Frank Castorf, Ex-Chef der Berliner Volksbühne, äußerte sich abschätzig über Regisseurinnen - und verglich sie mit Frauenfußball. In der „Welt“ ist nun eine feministische Antwort darauf erschienen.

Archivbild: Frank Castorf
Archivbild: Frank Castorf
Archivbild: Frank Castorf – Die Presse

"Wir haben eine Frauen-Fußballweltmeisterschaft und eine Männer-Fußballweltmeisterschaft, und in der Qualität des Spiels unterscheidet sich das schon sehr.“ So antwortete Regisseur Frank Castorf in der „Süddeutschen Zeitung“ auf die Anmerkung der Interviewerin, dass an der Volksbühne unter Castorfs Leitung kaum Frauen Regie geführt hätten.

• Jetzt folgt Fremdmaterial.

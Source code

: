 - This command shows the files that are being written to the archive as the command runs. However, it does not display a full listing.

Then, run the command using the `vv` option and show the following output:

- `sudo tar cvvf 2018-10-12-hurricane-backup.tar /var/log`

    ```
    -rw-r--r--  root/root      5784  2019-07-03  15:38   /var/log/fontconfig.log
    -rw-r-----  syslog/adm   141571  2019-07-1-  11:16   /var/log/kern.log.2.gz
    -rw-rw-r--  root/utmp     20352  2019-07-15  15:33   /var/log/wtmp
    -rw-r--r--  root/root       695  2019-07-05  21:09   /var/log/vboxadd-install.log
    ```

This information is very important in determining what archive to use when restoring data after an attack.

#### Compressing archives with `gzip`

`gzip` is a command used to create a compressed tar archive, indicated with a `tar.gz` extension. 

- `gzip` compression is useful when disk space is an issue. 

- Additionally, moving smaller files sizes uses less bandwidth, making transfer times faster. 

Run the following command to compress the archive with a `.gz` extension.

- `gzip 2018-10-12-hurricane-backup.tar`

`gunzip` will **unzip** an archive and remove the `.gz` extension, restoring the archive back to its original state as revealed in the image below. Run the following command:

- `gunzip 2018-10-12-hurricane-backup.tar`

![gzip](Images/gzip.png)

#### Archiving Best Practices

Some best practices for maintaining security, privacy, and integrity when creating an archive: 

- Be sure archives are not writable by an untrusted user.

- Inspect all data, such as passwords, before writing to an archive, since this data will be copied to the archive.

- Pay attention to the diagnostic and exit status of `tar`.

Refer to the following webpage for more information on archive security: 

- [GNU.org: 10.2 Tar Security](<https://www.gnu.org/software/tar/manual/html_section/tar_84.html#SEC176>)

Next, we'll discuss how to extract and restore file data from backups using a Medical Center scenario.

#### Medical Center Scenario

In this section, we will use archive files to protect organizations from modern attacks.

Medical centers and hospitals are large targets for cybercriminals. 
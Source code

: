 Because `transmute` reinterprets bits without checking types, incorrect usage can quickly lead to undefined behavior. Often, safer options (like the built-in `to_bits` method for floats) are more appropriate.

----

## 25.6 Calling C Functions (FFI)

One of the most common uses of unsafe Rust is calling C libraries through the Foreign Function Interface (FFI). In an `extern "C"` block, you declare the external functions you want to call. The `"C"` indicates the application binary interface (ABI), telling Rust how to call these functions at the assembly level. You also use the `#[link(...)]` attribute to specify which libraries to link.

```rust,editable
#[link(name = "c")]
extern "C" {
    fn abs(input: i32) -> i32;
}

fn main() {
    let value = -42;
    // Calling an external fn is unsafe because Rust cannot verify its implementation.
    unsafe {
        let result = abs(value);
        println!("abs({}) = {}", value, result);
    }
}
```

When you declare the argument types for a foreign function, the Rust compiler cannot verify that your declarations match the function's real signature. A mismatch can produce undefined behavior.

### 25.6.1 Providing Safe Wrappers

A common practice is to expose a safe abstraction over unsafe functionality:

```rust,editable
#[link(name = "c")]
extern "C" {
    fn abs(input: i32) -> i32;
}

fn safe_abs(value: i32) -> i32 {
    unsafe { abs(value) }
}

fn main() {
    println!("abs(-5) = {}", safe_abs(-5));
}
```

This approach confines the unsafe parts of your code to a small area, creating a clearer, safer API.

Auf eine verblüffte Zwischenfrage – „Das können Sie jetzt aber nicht laut sagen?“ – wurde er noch bestimmter: „Das kann ich sehr laut sagen. Weil es so ist.“ Frauenfußball interessiere ihn eben nicht. Beim Theater ist er konzilianter: „Wenn eine Frau besser ist, habe ich nichts dagegen. Nur habe ich so viele nicht erlebt.“ Als löbliche Ausnahme nannte er Pina Pausch, von der er „ein großer Verehrer“ sei.